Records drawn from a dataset
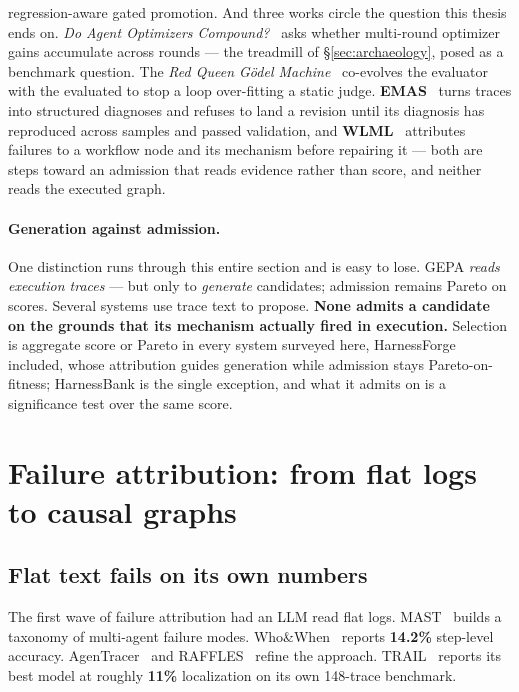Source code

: regression-aware gated promotion. And three works circle the question this
thesis ends on. \emph{Do Agent Optimizers Compound?}~\cite{compound} asks
whether multi-round optimizer gains accumulate across rounds --- the
treadmill of \S\ref{sec:archaeology}, posed as a benchmark question. The
\emph{Red Queen G\"odel Machine}~\cite{redqueen} co-evolves the evaluator
with the evaluated to stop a loop over-fitting a static judge.
\textbf{EMAS}~\cite{emas} turns traces into structured diagnoses and
refuses to land a revision until its diagnosis has reproduced across
samples and passed validation, and \textbf{WLML}~\cite{wlml} attributes
failures to a workflow node and its mechanism before repairing it ---
both are steps toward an admission that reads evidence rather than
score, and neither reads the executed graph.

\paragraph{Generation against admission.} One distinction runs through this
entire section and is easy to lose. GEPA \emph{reads execution traces} ---
but only to \emph{generate} candidates; admission remains Pareto on scores.
Several systems use trace text to propose. \textbf{None admits a candidate
on the grounds that its mechanism actually fired in execution.} Selection
is aggregate score or Pareto in every system surveyed here, HarnessForge
included, whose attribution guides generation while admission stays
Pareto-on-fitness; HarnessBank is the single exception, and what it admits
on is a significance test over the same score.

\section{Failure attribution: from flat logs to causal graphs}
\label{sec:attribution}

\subsection*{Flat text fails on its own numbers}

The first wave of failure attribution had an LLM read flat logs.
MAST~\cite{mast} builds a taxonomy of multi-agent failure modes.
Who\&When~\cite{whowhen} reports \textbf{14.2\%} step-level accuracy.
AgenTracer~\cite{agentracer} and RAFFLES~\cite{raffles} refine the
approach. TRAIL~\cite{trail} reports its best model at roughly
\textbf{11\%} localization on its own 148-trace benchmark.

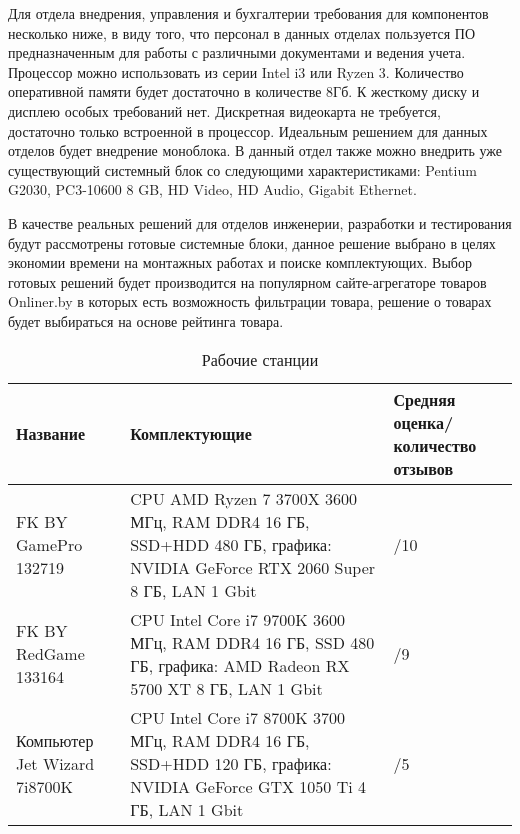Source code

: Для отдела внедрения, управления и бухгалтерии требования для компонентов несколько ниже, в виду того, что персонал в данных отделах пользуется ПО предназначенным для 
работы с различными документами и ведения учета. Процессор можно использовать из серии Intel i3 или Ryzen 3. Количество оперативной 
памяти будет достаточно в количестве 8Гб. К жесткому диску и дисплею особых требований нет. Дискретная видеокарта не требуется, достаточно только встроенной в процессор.
Идеальным решением для данных отделов будет внедрение моноблока.
В данный отдел также можно внедрить уже существующий системный блок со следующими характеристиками: 
Pentium G2030, PC3-10600 8 GB, HD Video, HD Audio, Gigabit Ethernet. 

В качестве реальных решений для отделов инженерии, разработки и тестирования будут рассмотрены готовые системные блоки, данное решение выбрано в целях экономии времени на монтажных работах и поиске комплектующих.
Выбор готовых решений будет производится на популярном сайте-агрегаторе товаров Onliner.by в которых есть возможность фильтрации товара, решение о товарах будет выбираться на основе рейтинга товара.

\begin{table}[ht]
    \caption{Рабочие станции}
    \label{table:func:workStantionsProperty}
    \begin{tabular}{| >{\raggedright}m{}
                    | >{\raggedright\arraybackslash}m{}
                    | >{\raggedright\arraybackslash}m{}|}
        \hline
        \centering Название & \centering\arraybackslash Комплектующие & \centering\arraybackslash Средняя оценка/количество отзывов \\

        \hline
        FK BY GamePro 132719 &
        CPU AMD Ryzen 7 3700X 3600 МГц, RAM DDR4 16 ГБ, SSD+HDD 480 ГБ, графика: NVIDIA GeForce RTX 2060 Super 8 ГБ, LAN 1 Gbit &
        4/10
        \\
        \hline
        FK BY RedGame 133164 &
        CPU Intel Core i7 9700K 3600 МГц, RAM DDR4 16 ГБ, SSD 480 ГБ, графика: AMD Radeon RX 5700 XT 8 ГБ, LAN 1 Gbit &
        5/9
        \\
        \hline
        Компьютер Jet Wizard 7i8700K &
        CPU Intel Core i7 8700K 3700 МГц, RAM DDR4 16 ГБ, SSD+HDD 120 ГБ, графика: NVIDIA GeForce GTX 1050 Ti 4 ГБ, LAN 1 Gbit &
        5/5
        \\
        
        \hline
    \end{tabular}
\end{table}

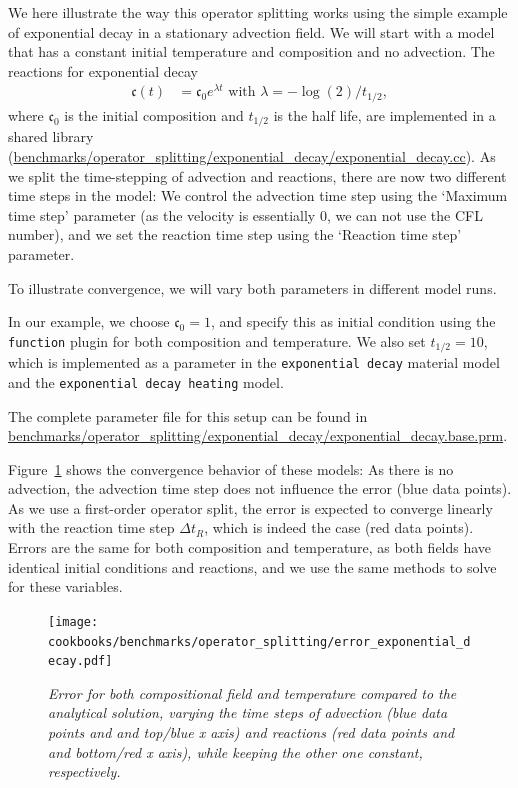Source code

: \documentclass{article}
\begin{document}
We here illustrate the way this operator splitting works using the simple example of exponential decay in a stationary advection field. We will start with a model that has a constant initial temperature and composition and no advection. The reactions for exponential decay 
\begin{align}
  \mathfrak{c}(t) 
  &=
  \mathfrak{c}_0 e^{\lambda t} \text{ with } \lambda = - \log(2)/t_{1/2}, 
\end{align}
where $\mathfrak{c}_0$ is the initial composition and $t_{1/2}$ is the half life, are implemented in a shared library
(\url{benchmarks/operator_splitting/exponential_decay/exponential_decay.cc}). 
As we split the time-stepping of advection and reactions, there are now two different time steps in the model:
We control the advection time step using the `Maximum time step' parameter (as the velocity is essentially 0, 
we can not use the CFL number), and we set the reaction time step using the `Reaction time step' parameter. 

To illustrate convergence, we will vary both parameters in different model runs. 

In our example, we choose $\mathfrak{c}_0=1$, and specify this as initial condition using the \texttt{function} plugin for both composition and temperature. We also set $t_{1/2}=10$, which is implemented as a parameter in the \texttt{exponential decay} material model and the \texttt{exponential decay heating} model. 

The complete parameter file for this setup can be found in \url{benchmarks/operator_splitting/exponential_decay/exponential_decay.base.prm}.

Figure~\ref{fig:exponential-decay} shows the convergence behavior of these models: As there is no advection, the advection time step does not influence the error (blue data points). As we use a first-order operator split, the error is expected to converge linearly with the reaction time step $\Delta t_R$, which is indeed the case (red data points).
Errors are the same for both composition and temperature, as both fields have identical initial conditions and reactions, and we use the same methods to solve for these variables. 
\begin{figure}
  \begin{center}
    \texttt{[image: cookbooks/benchmarks/operator\_splitting/error\_exponential\_decay.pdf]}
  \end{center}
  \caption{\it Error for both compositional field and temperature compared to the analytical solution, varying the time steps of advection (blue data points and and top/blue x axis) and reactions (red data points and and bottom/red x axis), while keeping the other one constant, respectively.}
  \label{fig:exponential-decay}
\end{figure}
\end{document}
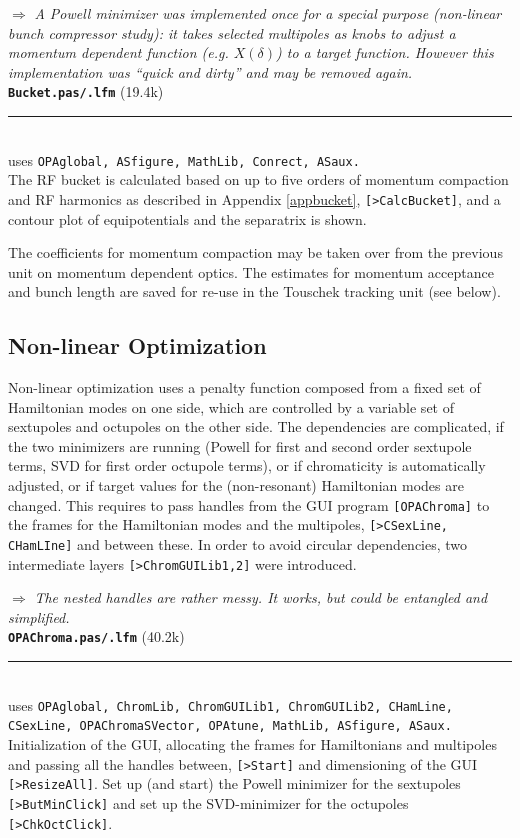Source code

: \documentclass[12pt]{article}
\newcommand\todo[1]{$\Longrightarrow$ {\em #1} }
\newcommand\code[1]{{\tt [#1]}}
\newcommand\opamodule[3]{{\bf \tt #1} #2\\  \rule[3pt]{\textwidth}{0.2pt} \\ {\scriptsize uses \tt  #3}\\[1ex]}
\begin{document}
\todo{A Powell minimizer was implemented once for a special purpose (non-linear bunch compressor study): it takes selected multipoles as knobs to adjust a momentum dependent function (e.g. $X(\delta)$) to a target function. However this implementation was ``quick and dirty'' and may be removed again.}\\


\opamodule{Bucket.pas/.lfm}{(19.4k)}{OPAglobal, ASfigure, MathLib, Conrect, ASaux.}
The RF bucket is calculated based on up to five orders of momentum compaction and RF harmonics as described in Appendix \ref{appbucket}, \code{>CalcBucket}, and a contour plot of equipotentials and the separatrix is shown.

The coefficients for momentum compaction may be taken over from the previous unit on momentum dependent optics. The estimates for momentum acceptance and bunch length are saved for re-use in the Touschek tracking unit (see below).\\

\subsection{Non-linear Optimization}
Non-linear optimization uses a penalty function composed from a fixed set of Hamiltonian modes on one side, which are controlled by a variable set of sextupoles and octupoles on the other side.
The dependencies are complicated, if the two minimizers are running (Powell for first and second order sextupole terms, SVD for first order octupole terms), or if chromaticity is automatically adjusted, or if target values for the (non-resonant) Hamiltonian modes are changed. This requires to pass handles from the GUI program \code{OPAChroma} to the frames for the Hamiltonian modes and the multipoles, \code{>CSexLine, CHamLIne} and between these. In order to avoid circular dependencies, two intermediate layers \code{>ChromGUILib1,2} were introduced.

\todo{The nested handles are rather messy. It works, but could be entangled and simplified.}\\

\opamodule{OPAChroma.pas/.lfm}{(40.2k)}{OPAglobal, ChromLib, ChromGUILib1, ChromGUILib2, CHamLine, CSexLine, OPAChromaSVector, OPAtune, MathLib, ASfigure, ASaux.}
Initialization of the GUI, allocating the frames for Hamiltonians and multipoles and passing all the handles between, \code{>Start} and dimensioning of the GUI \code{>ResizeAll}.
Set up (and start) the Powell minimizer for the sextupoles \code{>ButMinClick} and set up the SVD-minimizer for the octupoles \code{>ChkOctClick}.\\
\end{document}
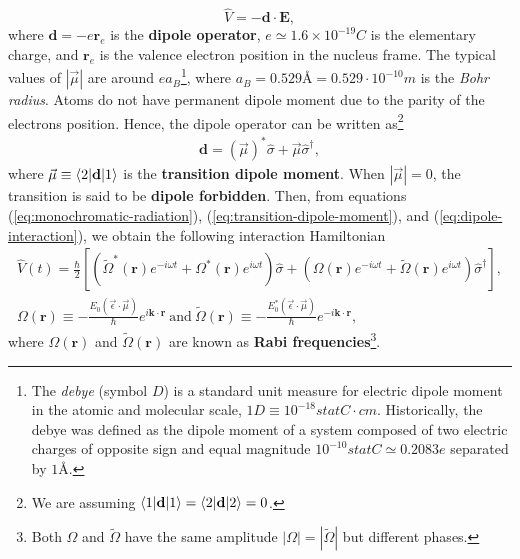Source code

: \begin{equation}
	\hat{V} = - \mathbf{d} \cdot \mathbf{E},
	\label{eq:dipole-interaction}
\end{equation}
where $ \mathbf{d} = - e \mathbf{r}_e  $ is the \textbf{dipole operator}, $ e \simeq 1.6 \times 10^{-19}C $ is the elementary charge, and $ \mathbf{r}_e $ is the valence electron position in the nucleus frame. The typical values of $ |\vec{\mu}| $ are around $ ea_B $\footnote{The \textit{debye} (symbol $ D $) is a standard unit measure for electric dipole moment in the atomic and molecular scale, $ 1 D \equiv 10^{-18} statC \cdot cm $. Historically, the debye was defined as the dipole moment of a system composed of two electric charges of opposite sign and equal magnitude $ 10^{-10} statC \simeq 0.2083 e $ separated by $ 1 \textrm{\AA} $.}, where $ a_B = 0.529 \textrm{\AA} = 0.529 \cdot 10^{-10}m $ is the \textit{Bohr radius}. Atoms do not have permanent dipole moment due to the parity of the electrons position. Hence, the dipole operator can be written as\footnote{We are assuming $ \braket{1|\mathbf{d}|1} = \braket{2|\mathbf{d}|2} = 0 $.}
\begin{gather}
	\mathbf{d} = (\vec{\mu})^* \hat{\sigma} + \vec{\mu} \hat{\sigma}^{\dagger},
	\label{eq:transition-dipole-moment}
\end{gather}
where $ \vec{\mu} \equiv \braket{2|\mathbf{d}|1} $ is the \textbf{transition dipole moment}. When $ |\vec{\mu}| = 0 $, the transition is said to be \textbf{dipole forbidden}. Then, from equations (\ref{eq:monochromatic-radiation}), (\ref{eq:transition-dipole-moment}), and (\ref{eq:dipole-interaction}), we obtain the following interaction Hamiltonian
\begin{gather}
	\hat{V}(t) = \frac{\hbar}{2} [(\tilde{\Omega}^*(\mathbf{r}) e^{- i \omega t} + \Omega^{*}(\mathbf{r})e^{i \omega t})\hat{\sigma} + (\Omega(\mathbf{r}) e^{- i \omega t} + \tilde{\Omega}(\mathbf{r})e^{i \omega t})\hat{\sigma}^{\dagger}],
	\label{eq:full-interaction-Hamiltonian}
	\\
	\Omega(\mathbf{r}) \equiv -\frac{E_0(\vec{\epsilon} \cdot \vec{\mu})}{\hbar}e^{i\mathbf{k}\cdot\mathbf{r}}\ \textrm{and}\ \tilde{\Omega}(\mathbf{r}) \equiv -\frac{E_0^* (\vec{\epsilon} \cdot \vec{\mu})}{\hbar}e^{-i\mathbf{k}\cdot\mathbf{r}},
	\label{eq:Rabi-frequency}
\end{gather}
where $ \Omega(\mathbf{r}) $ and $ \tilde{\Omega}(\mathbf{r}) $ are known as \textbf{Rabi frequencies}\footnote{Both $ \Omega $ and $ \tilde{\Omega} $ have the same amplitude $ |\Omega| = |\tilde{\Omega}| $ but different phases.}.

TASK PROMPT: Return every line of the data above in which "convergence" appears.

SOLVED EXERCISE:
To illustrate convergence, we will vary both parameters in different model runs. 
Figure~\ref{fig:exponential-decay} shows the convergence behavior of these models: As there is no advection, the advection time step does not influence the error (blue data points). As we use a first-order operator split, the error is expected to converge linearly with the reaction time step $\Delta t_R$, which is indeed the case (red data points).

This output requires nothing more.